*** Begin section ***
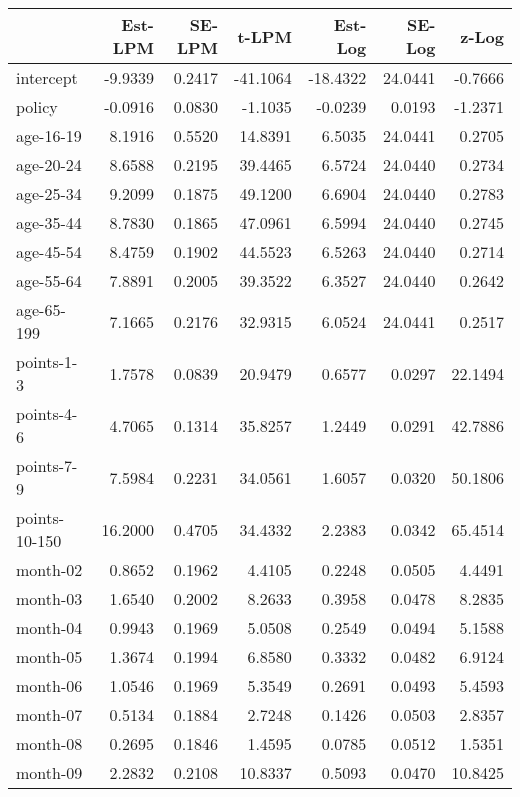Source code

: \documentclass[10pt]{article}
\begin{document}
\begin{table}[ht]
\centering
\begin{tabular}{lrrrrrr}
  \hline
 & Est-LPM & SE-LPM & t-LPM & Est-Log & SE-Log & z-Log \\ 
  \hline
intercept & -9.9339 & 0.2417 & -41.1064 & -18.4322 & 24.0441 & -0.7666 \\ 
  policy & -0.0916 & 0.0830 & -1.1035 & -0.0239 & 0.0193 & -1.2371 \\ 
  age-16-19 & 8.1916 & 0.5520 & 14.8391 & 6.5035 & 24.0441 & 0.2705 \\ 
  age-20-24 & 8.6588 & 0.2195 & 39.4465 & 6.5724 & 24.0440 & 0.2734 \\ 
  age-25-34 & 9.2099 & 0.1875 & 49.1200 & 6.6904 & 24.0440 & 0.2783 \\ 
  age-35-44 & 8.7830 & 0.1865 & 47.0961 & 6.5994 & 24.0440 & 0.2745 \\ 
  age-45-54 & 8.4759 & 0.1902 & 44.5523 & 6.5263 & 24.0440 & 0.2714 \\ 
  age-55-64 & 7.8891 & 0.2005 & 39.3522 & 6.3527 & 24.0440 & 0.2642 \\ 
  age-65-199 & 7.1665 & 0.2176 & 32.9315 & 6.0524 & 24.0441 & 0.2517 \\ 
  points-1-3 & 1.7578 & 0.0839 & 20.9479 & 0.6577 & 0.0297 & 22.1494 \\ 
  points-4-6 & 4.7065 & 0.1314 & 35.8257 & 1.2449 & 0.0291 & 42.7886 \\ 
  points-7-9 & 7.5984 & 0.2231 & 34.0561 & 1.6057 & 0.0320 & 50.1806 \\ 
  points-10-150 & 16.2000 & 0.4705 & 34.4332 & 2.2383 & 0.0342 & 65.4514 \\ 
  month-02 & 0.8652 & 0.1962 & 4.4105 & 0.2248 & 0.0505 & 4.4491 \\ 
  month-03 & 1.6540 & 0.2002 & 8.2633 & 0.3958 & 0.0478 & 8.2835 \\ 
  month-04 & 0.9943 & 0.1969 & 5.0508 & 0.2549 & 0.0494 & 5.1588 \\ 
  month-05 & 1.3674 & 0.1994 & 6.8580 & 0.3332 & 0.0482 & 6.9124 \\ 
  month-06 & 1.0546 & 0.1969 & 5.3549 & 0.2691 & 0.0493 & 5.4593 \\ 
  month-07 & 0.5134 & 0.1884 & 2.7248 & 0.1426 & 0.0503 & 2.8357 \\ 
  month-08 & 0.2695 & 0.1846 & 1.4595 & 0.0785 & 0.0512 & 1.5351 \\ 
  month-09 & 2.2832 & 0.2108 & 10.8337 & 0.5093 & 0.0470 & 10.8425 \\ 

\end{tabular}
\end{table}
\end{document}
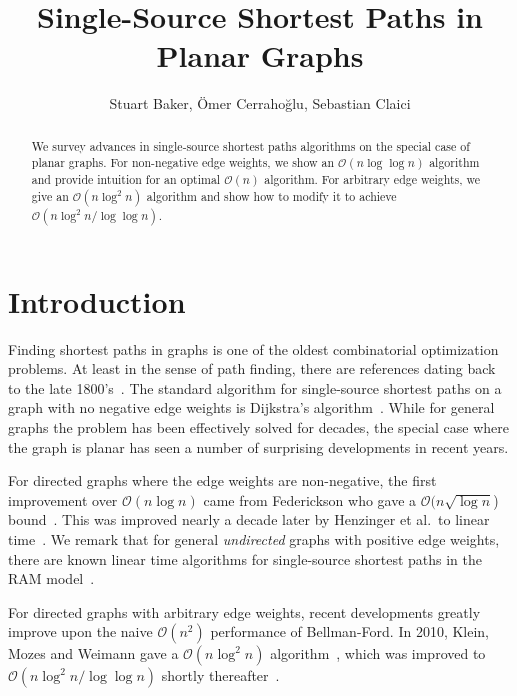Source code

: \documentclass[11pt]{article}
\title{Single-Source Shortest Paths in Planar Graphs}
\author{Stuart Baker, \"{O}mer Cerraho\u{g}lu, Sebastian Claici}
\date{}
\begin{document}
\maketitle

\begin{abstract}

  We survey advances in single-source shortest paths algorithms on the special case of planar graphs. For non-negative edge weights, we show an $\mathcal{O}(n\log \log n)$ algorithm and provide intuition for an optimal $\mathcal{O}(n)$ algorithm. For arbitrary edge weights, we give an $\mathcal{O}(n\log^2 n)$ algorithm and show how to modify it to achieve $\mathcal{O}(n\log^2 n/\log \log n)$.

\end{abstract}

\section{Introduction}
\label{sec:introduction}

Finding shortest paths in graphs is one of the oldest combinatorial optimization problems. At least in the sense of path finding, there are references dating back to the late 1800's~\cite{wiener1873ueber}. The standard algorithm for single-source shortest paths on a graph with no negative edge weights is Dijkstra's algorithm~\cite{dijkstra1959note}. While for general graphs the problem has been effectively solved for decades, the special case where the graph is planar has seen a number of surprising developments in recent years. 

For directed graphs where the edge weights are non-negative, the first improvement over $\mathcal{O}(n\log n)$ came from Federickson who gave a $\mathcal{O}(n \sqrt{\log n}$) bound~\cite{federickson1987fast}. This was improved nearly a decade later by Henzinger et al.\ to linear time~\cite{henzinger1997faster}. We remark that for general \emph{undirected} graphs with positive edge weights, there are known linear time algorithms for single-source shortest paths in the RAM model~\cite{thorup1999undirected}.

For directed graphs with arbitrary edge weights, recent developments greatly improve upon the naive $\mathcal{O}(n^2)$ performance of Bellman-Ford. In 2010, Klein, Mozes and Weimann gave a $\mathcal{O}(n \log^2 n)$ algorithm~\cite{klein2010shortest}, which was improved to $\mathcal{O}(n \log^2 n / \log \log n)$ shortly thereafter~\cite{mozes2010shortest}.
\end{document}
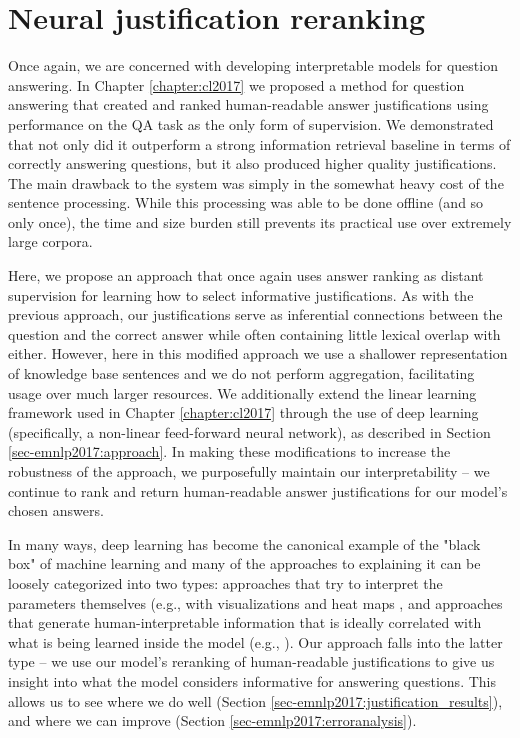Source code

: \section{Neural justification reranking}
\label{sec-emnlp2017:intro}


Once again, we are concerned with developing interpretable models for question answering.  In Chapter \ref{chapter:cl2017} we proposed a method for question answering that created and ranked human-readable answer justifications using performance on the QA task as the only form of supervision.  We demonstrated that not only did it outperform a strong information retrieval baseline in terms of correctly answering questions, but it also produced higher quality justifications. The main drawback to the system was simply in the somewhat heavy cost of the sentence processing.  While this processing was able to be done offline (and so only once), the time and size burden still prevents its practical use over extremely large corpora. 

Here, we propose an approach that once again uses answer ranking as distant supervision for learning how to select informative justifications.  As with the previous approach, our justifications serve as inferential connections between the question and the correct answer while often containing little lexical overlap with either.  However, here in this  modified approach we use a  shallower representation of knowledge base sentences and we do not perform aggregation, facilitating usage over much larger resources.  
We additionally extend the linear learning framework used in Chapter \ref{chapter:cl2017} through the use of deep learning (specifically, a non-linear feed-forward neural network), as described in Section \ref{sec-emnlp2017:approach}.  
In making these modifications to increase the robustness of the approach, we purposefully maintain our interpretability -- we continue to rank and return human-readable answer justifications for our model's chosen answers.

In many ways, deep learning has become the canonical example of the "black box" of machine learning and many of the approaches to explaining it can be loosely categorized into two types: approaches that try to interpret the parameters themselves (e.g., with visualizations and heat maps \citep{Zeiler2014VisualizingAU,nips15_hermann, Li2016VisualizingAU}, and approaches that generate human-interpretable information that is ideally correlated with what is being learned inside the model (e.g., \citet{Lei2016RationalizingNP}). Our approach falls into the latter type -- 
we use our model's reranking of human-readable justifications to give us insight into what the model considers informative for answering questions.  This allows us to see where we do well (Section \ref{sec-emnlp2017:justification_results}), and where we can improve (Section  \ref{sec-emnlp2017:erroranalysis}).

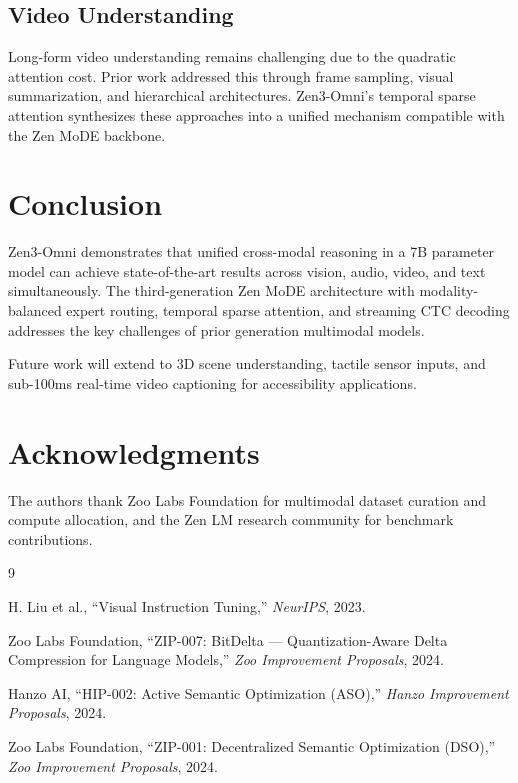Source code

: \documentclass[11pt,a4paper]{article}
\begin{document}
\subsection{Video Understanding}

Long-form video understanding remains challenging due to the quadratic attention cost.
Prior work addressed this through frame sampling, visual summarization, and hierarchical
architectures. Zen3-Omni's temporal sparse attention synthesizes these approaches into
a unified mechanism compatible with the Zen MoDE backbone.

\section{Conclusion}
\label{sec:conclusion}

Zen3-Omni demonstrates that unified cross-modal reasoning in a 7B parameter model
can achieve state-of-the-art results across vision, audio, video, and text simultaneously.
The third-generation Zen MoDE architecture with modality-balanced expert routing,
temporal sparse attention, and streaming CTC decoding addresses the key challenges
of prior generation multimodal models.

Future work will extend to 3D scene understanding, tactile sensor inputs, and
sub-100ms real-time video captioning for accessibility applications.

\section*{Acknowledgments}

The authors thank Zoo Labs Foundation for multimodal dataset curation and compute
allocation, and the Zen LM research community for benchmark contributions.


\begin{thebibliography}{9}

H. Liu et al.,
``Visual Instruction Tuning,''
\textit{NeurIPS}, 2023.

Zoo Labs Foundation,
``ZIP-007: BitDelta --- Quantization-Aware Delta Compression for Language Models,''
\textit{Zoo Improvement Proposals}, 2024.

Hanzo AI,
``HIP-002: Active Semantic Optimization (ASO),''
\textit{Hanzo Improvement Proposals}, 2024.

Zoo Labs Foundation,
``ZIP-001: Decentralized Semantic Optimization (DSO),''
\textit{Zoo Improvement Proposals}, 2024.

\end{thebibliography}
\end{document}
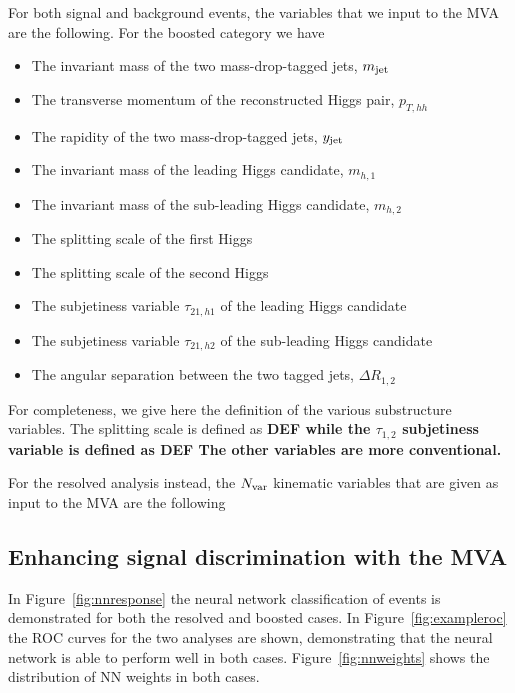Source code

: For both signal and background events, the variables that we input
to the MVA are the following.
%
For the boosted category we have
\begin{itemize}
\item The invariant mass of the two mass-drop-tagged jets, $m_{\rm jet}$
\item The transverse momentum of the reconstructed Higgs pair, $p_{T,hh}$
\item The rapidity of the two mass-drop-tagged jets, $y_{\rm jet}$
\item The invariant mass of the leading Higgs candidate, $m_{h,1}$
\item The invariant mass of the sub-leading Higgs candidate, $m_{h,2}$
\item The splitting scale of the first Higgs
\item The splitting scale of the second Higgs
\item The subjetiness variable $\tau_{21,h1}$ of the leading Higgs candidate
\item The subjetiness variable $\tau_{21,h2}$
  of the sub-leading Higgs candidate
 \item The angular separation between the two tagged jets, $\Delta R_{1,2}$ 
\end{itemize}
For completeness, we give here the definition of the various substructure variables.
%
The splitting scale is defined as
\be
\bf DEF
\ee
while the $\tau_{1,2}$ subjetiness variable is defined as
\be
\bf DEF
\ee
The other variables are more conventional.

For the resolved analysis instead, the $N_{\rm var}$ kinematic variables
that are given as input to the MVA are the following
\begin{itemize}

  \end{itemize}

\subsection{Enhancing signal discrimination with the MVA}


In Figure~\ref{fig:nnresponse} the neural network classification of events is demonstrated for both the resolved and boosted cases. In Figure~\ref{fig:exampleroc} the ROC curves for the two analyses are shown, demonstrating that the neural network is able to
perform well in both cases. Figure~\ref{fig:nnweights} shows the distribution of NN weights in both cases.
*** End section ***
**Problem details**
In the data above, find each line where the string "Delta" appears, then copy it.

**Exercise result**
``ZIP-007: BitDelta --- Quantization-Aware Delta Compression for Language Models,''
 \item The angular separation between the two tagged jets, $\Delta R_{1,2}$ 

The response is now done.